§ RECORDS PROVIDED:

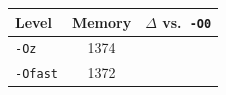 \begin{tabular*}{\columnwidth}{@{\extracolsep\fill}lcc@{\extracolsep\fill}}
\toprule
\textbf{Level} & \textbf{Memory} & \textbf{$\Delta$ vs.\ \texttt{-O0}} \\
\midrule
\texttt{-Oz} & 1374 &  \\
\texttt{-Ofast} & 1372 &  \\
\bottomrule
\end{tabular*}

§ REQUIREMENT:
Find the number of lines in the listing that carry the word "texttt". Only that figure should appear in the reply.

§ SOLUTION TO THIS TASK:
3